Rick's Blog

Consolidation, Not IT

escambiaThe Escambia County Sheriff’s Office is taking issue with certain aspects of last week’s jail-transfer report provided by county staff.

“We have reviewed the transition report slides and they are replete with inaccuracies and information that is either untrue or incomplete half-truths,” Gerald Champagne, attorney for the sheriff’s office, emailed Escambia County Attorney Alison Rogers a day before the July 25 presentation.

During last week’s agenda review session, county staff—primarily Rogers, Budget Director Amy Lavoy and Human Resources Director Tom Turner—provided the Escambia County Commission with an update on the transfer of the county Jail. County staff is currently working to transfer jail operations from the sheriff to the county; the transfer, with a target date of October, is being undertaken in the face of a U.S. Department of Justice mandate to address various concerns at the facility and a politically-heated budgetary blowout between Sheriff David Morgan and Escambia County officials.

Champagne took issue with specifics relating to transferring current jail employees into the county, and also Interim Administrator George Touart’s assertion that the county could cut costs in the transfer by consolidating information technology (IT) services with the sheriff’s office.

Touart told commissioners last week that consolidating IT could save between $100,000 and $150,000. Specifically, the county would be making use of an existing server at the sheriff’s office which, the commission was told, was purchased with jail funds (generated via the inmate commissary).

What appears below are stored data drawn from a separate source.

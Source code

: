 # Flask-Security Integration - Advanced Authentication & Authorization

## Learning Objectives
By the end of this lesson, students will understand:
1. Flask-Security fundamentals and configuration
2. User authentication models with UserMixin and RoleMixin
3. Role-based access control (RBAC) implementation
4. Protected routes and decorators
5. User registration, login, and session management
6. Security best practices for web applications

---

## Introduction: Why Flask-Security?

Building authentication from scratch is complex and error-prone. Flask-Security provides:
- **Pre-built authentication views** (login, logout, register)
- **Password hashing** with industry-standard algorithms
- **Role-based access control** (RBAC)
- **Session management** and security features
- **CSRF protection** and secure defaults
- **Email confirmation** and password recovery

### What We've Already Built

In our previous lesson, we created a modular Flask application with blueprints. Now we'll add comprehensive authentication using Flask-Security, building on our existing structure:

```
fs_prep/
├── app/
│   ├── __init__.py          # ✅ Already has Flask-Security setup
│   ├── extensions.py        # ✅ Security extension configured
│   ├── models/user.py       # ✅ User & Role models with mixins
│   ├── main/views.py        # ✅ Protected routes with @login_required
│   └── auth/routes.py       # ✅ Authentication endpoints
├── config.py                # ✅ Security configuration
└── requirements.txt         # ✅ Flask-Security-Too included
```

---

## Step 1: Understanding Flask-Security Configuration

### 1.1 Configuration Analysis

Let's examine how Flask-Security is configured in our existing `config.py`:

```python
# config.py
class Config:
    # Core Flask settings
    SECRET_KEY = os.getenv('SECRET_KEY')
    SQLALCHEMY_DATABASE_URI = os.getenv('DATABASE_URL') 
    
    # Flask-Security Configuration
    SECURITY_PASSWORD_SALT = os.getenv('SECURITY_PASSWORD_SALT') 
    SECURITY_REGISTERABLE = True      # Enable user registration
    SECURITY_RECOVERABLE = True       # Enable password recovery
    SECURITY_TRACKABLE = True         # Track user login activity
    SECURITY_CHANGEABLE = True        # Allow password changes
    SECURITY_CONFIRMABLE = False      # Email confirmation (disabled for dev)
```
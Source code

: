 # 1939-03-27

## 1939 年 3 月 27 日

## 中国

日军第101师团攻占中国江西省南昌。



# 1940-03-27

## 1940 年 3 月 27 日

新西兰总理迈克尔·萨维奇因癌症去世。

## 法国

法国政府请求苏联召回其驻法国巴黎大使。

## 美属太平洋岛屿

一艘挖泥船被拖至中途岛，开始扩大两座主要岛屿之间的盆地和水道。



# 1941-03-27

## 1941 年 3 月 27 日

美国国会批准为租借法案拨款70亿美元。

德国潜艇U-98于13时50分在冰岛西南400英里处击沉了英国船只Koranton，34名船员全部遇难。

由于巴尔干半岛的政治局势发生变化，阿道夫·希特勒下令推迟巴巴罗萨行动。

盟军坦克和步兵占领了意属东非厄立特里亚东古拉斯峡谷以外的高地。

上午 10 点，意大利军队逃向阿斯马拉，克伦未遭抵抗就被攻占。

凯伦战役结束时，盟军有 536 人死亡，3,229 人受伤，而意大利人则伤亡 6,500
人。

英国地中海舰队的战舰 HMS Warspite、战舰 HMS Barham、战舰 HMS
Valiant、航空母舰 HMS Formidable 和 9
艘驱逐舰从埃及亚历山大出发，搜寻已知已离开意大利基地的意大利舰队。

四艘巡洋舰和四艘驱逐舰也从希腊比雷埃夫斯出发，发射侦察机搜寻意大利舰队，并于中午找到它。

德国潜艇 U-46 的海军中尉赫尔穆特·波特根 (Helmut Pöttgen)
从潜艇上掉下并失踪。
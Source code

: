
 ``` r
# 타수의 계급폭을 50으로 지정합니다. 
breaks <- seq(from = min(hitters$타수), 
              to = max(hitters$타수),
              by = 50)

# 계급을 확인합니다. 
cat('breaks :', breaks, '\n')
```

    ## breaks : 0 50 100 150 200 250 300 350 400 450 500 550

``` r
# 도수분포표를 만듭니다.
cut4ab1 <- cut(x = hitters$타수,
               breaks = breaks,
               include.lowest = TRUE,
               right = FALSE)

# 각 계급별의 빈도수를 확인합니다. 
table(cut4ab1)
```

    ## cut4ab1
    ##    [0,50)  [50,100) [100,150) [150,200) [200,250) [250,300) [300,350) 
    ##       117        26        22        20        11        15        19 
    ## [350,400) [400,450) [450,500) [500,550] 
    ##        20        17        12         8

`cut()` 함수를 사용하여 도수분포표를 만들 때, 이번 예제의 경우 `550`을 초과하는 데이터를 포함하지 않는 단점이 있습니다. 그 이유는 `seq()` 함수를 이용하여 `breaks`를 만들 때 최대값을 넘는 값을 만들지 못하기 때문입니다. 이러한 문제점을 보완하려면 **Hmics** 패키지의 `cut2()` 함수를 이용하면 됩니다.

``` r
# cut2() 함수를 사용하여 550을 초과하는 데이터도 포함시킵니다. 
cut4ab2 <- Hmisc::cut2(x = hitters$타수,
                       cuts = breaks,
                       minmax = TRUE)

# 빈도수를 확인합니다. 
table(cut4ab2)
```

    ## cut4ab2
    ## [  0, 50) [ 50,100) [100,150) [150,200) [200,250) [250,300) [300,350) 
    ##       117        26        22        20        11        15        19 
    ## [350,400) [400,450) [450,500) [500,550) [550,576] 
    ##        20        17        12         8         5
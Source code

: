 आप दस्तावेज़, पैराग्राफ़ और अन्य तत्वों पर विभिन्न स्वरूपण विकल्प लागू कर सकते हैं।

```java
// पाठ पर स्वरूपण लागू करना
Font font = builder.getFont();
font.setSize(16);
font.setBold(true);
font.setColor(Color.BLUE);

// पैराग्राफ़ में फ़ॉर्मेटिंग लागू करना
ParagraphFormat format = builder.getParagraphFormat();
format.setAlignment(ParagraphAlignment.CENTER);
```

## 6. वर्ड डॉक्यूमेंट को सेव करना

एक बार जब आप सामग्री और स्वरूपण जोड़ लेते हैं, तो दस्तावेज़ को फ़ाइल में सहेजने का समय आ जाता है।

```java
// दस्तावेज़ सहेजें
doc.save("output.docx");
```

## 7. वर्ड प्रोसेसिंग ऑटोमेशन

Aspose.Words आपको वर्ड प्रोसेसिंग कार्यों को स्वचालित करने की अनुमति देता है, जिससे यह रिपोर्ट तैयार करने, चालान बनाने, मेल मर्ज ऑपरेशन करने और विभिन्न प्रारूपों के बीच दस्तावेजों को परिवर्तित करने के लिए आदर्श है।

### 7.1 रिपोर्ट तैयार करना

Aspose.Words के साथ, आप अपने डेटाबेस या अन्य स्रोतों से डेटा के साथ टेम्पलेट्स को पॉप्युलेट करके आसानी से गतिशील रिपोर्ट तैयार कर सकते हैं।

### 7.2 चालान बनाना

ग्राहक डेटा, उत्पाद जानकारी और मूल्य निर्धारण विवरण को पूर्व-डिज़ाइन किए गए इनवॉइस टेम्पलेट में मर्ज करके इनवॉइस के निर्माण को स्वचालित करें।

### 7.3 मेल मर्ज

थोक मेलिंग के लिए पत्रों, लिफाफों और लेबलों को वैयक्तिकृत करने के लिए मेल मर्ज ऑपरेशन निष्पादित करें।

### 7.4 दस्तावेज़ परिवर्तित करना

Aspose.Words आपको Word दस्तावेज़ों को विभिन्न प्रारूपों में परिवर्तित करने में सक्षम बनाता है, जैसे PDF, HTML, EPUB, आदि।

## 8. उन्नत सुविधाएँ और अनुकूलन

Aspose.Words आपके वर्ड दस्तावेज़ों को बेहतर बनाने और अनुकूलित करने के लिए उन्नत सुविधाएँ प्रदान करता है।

“If we do this functional consolidation, those costs will go away,” Touart said.

Champagne informed the county that the server was not purchased with such funds, and would not be available for county use. Also, the approximate cost of the server was $250,000.

Following the county’s transition-update, Sheriff Morgan also elaborated on the prospects of consolidating IT.

“The primary reason the county cannot run our IT department is because you have to be a law enforcement agency to have access to systems such as DAVID, NCIC which is managed by the FBI and FCIC which is managed by FDLE,” the sheriff relayed in an emailed statement. “County employees by law cannot run those systems as they must be employees of a law enforcement agency.”

DAVID is the Driver and Vehicle Information Database. NCIC is the National Crime Information Center, and FCIC is the Florida Crime Information Center.

Touart mentioned last week that the sheriff had previously requested consolidation. He explained to the commission that he couldn’t recall the instance in question, but that legal had assured it was the case.

“If I’d known about this I’d certainly recommended this to the board,” he said.

Morgan said later that he had been looking to consolidate—“it wasn’t a year ago, it was four or five months ago”—and asked the county for an assessment. The sheriff said the county “withdrew from the negotiations.”

With the sheriff’s office rebuffing the IT consolidation, Escambia County Public Information Manager Kathleen Dough-Castro painted the disputed details—costs and funding source—as moot.

“After checking with IT, it appears the cost and/or funding source of a particular server purchased by ESCO has not been definitively established,” she explained in an email on Friday. “However, if Mr. Champagne asserts it isn’t available anyway, then it doesn’t seem like it would matter.”